| Task prompt |
Every line of the data, first to last, must be written out unchanged.

| Provided entries |
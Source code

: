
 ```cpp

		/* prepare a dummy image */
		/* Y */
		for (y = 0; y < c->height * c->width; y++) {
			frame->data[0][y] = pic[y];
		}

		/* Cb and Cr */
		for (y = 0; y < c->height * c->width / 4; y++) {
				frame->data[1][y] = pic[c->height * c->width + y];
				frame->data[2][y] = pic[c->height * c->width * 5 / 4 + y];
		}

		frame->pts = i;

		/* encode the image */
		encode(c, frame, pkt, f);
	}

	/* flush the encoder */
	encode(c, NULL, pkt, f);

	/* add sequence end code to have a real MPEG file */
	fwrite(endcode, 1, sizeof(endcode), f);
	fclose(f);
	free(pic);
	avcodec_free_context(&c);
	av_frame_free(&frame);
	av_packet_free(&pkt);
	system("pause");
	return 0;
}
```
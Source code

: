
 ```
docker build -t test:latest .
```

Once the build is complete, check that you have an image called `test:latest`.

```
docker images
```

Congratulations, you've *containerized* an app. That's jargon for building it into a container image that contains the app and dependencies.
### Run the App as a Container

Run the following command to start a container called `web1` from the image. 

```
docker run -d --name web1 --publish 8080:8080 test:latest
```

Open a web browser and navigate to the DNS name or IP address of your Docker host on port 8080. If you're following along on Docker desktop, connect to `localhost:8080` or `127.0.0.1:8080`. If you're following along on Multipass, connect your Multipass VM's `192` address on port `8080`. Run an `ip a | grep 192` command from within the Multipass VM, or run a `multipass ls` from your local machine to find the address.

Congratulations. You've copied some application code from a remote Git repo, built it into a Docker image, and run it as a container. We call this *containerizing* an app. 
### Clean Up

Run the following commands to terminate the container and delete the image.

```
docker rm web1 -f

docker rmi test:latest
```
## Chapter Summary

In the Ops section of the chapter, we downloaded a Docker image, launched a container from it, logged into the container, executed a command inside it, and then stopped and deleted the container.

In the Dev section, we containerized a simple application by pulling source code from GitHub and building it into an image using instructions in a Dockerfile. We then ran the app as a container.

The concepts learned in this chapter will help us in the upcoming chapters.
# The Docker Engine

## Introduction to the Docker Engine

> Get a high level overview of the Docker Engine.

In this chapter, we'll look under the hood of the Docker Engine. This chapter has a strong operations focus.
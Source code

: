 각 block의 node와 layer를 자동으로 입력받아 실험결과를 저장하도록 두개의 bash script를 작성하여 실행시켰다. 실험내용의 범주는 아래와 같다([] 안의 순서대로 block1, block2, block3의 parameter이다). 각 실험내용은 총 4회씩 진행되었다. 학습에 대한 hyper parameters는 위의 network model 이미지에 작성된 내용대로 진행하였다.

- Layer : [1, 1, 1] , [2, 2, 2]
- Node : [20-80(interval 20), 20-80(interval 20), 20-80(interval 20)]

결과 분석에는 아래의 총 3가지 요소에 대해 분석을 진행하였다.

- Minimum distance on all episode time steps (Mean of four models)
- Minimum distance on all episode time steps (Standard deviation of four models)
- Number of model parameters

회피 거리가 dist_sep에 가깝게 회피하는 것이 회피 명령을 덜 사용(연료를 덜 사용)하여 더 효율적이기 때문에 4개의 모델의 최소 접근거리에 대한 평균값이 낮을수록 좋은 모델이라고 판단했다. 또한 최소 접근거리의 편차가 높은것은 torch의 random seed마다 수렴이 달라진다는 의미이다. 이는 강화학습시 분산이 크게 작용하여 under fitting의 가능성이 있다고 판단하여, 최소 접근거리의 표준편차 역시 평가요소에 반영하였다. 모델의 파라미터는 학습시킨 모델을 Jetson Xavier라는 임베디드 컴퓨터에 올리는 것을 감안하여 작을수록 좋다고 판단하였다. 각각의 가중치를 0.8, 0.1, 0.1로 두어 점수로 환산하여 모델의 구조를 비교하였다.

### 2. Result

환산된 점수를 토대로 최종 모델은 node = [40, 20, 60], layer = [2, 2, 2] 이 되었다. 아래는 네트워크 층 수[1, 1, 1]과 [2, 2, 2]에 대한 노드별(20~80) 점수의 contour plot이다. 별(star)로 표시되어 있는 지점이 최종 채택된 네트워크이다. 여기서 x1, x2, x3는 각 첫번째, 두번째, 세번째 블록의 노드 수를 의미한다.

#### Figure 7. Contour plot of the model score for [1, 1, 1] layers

| Written answer |
Source code

:
 ```cpp

		/* prepare a dummy image */
		/* Y */
		for (y = 0; y < c->height * c->width; y++) {
			frame->data[0][y] = pic[y];
		}

		/* Cb and Cr */
		for (y = 0; y < c->height * c->width / 4; y++) {
				frame->data[1][y] = pic[c->height * c->width + y];
				frame->data[2][y] = pic[c->height * c->width * 5 / 4 + y];
		}

		frame->pts = i;

		/* encode the image */
		encode(c, frame, pkt, f);
	}

	/* flush the encoder */
	encode(c, NULL, pkt, f);

	/* add sequence end code to have a real MPEG file */
	fwrite(endcode, 1, sizeof(endcode), f);
	fclose(f);
	free(pic);
	avcodec_free_context(&c);
	av_frame_free(&frame);
	av_packet_free(&pkt);
	system("pause");
	return 0;
}
```
Source code

:
 ```
docker build -t test:latest .
```

Once the build is complete, check that you have an image called `test:latest`.

```
docker images
```

Congratulations, you've *containerized* an app. That's jargon for building it into a container image that contains the app and dependencies.
### Run the App as a Container

Run the following command to start a container called `web1` from the image. 

```
docker run -d --name web1 --publish 8080:8080 test:latest
```

Open a web browser and navigate to the DNS name or IP address of your Docker host on port 8080. If you're following along on Docker desktop, connect to `localhost:8080` or `127.0.0.1:8080`. If you're following along on Multipass, connect your Multipass VM's `192` address on port `8080`. Run an `ip a | grep 192` command from within the Multipass VM, or run a `multipass ls` from your local machine to find the address.

Congratulations. You've copied some application code from a remote Git repo, built it into a Docker image, and run it as a container. We call this *containerizing* an app. 
### Clean Up

Run the following commands to terminate the container and delete the image.

```
docker rm web1 -f

docker rmi test:latest
```
## Chapter Summary

In the Ops section of the chapter, we downloaded a Docker image, launched a container from it, logged into the container, executed a command inside it, and then stopped and deleted the container.

In the Dev section, we containerized a simple application by pulling source code from GitHub and building it into an image using instructions in a Dockerfile. We then ran the app as a container.

The concepts learned in this chapter will help us in the upcoming chapters.
# The Docker Engine

## Introduction to the Docker Engine

> Get a high level overview of the Docker Engine.

In this chapter, we'll look under the hood of the Docker Engine. This chapter has a strong operations focus.
Source code

: 각 block의 node와 layer를 자동으로 입력받아 실험결과를 저장하도록 두개의 bash script를 작성하여 실행시켰다. 실험내용의 범주는 아래와 같다([] 안의 순서대로 block1, block2, block3의 parameter이다). 각 실험내용은 총 4회씩 진행되었다. 학습에 대한 hyper parameters는 위의 network model 이미지에 작성된 내용대로 진행하였다.

- Layer : [1, 1, 1] , [2, 2, 2]
- Node : [20-80(interval 20), 20-80(interval 20), 20-80(interval 20)]

결과 분석에는 아래의 총 3가지 요소에 대해 분석을 진행하였다.

- Minimum distance on all episode time steps (Mean of four models)
- Minimum distance on all episode time steps (Standard deviation of four models)
- Number of model parameters

회피 거리가 dist_sep에 가깝게 회피하는 것이 회피 명령을 덜 사용(연료를 덜 사용)하여 더 효율적이기 때문에 4개의 모델의 최소 접근거리에 대한 평균값이 낮을수록 좋은 모델이라고 판단했다. 또한 최소 접근거리의 편차가 높은것은 torch의 random seed마다 수렴이 달라진다는 의미이다. 이는 강화학습시 분산이 크게 작용하여 under fitting의 가능성이 있다고 판단하여, 최소 접근거리의 표준편차 역시 평가요소에 반영하였다. 모델의 파라미터는 학습시킨 모델을 Jetson Xavier라는 임베디드 컴퓨터에 올리는 것을 감안하여 작을수록 좋다고 판단하였다. 각각의 가중치를 0.8, 0.1, 0.1로 두어 점수로 환산하여 모델의 구조를 비교하였다.

### 2. Result

환산된 점수를 토대로 최종 모델은 node = [40, 20, 60], layer = [2, 2, 2] 이 되었다. 아래는 네트워크 층 수[1, 1, 1]과 [2, 2, 2]에 대한 노드별(20~80) 점수의 contour plot이다. 별(star)로 표시되어 있는 지점이 최종 채택된 네트워크이다. 여기서 x1, x2, x3는 각 첫번째, 두번째, 세번째 블록의 노드 수를 의미한다.

#### Figure 7. Contour plot of the model score for [1, 1, 1] layers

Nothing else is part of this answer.